この会議のアドバンストプログラムによればオーラル講演件数は、基調講演6件、マクロ加工会議110件、ミクロ加工会議25件、ナノ加工会議25件など計193件あり、ポスター講演は50件である。このうち、講演件数が最も多いマクロ加工会議について、技術分野別の講演予定件数およびシェアを調査した結果を表1に示す。
ここから分かるように、レーザー加工機市場ではシェアが大きな切断加工を含む除去加工分野のシェアは、マクロ加工会議では約12%程度でしかなく、それよりも溶接および付加加工分野がそれぞれ約34%、約33%を占めている。特に、現在はまだそれほど市場規模は大きくないが、アディティブ・マニュファクチュアリング(3Dプリンター)分野を含む付加加工分野が会議ではかなり大きなシェアを占めていることが注目される。
また、国内外における、現在ホットな技術開発テーマの事例を表2に示す。ドイツのBMBF(連邦教育研究省)では現在、自動車などの軽量化のためのレーザー応用生産技術並びに加工用レーザーの高効率化の二つのイニシアチブの下にそれぞれ多数の研究開発プロジェクトを推進中である。
また、欧州Horizon計画では、官民連携(Public Private Partnership=PPP)によるFoF(Factories of Future)2016プログラムの中で、レーザーによる付加加工などを活用した設計から生産製造までのリードタイムの短縮や、個別生産の迅速化などに関する研究開発を推進中である。
今後の産業利用への期待と課題
ロボットが産業用だったものから生活支援用にまで活躍の場を広げてきたように、レーザー加工も工場内のみでの「モノづくり」用から、土木・建設現場など、社会インフラ建設用などにも幅広く利用されていくことが期待されている。

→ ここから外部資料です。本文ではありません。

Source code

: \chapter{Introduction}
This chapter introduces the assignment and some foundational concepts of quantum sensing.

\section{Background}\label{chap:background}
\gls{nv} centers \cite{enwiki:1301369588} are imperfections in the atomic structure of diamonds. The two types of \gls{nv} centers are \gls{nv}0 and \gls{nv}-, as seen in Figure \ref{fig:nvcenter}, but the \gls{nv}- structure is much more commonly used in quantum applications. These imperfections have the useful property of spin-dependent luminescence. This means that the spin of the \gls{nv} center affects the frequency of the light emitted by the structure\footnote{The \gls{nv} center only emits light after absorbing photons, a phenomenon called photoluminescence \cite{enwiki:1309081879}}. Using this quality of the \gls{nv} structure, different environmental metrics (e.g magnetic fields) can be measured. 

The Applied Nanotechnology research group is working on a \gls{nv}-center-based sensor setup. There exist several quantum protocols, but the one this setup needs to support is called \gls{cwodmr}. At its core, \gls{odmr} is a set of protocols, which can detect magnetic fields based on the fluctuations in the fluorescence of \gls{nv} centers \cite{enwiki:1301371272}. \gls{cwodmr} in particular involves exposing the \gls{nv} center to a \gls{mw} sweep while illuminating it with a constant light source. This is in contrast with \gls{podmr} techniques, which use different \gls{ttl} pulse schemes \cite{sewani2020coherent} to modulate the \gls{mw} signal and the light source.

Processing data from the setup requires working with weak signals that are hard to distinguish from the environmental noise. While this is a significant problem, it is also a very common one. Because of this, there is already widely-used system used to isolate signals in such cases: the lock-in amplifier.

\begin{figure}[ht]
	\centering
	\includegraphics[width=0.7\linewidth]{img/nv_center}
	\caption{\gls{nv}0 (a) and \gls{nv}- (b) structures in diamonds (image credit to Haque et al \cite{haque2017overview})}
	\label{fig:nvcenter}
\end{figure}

それには、屋外での移動および使用も簡易となるよう、レーザー加工装置の一層の高効率化、小型・高出力化、低コスト化、標準化、作業用ロボットなどとの協調制御の高度化、レーザー安全防護装置の高度化などの推進が今後の課題である。また、オープン・イノベーションの取り組みを加速して、レーザー加工分野での中小企業における研究開発力の底上げを計ることも、今後の課題として挙げられる。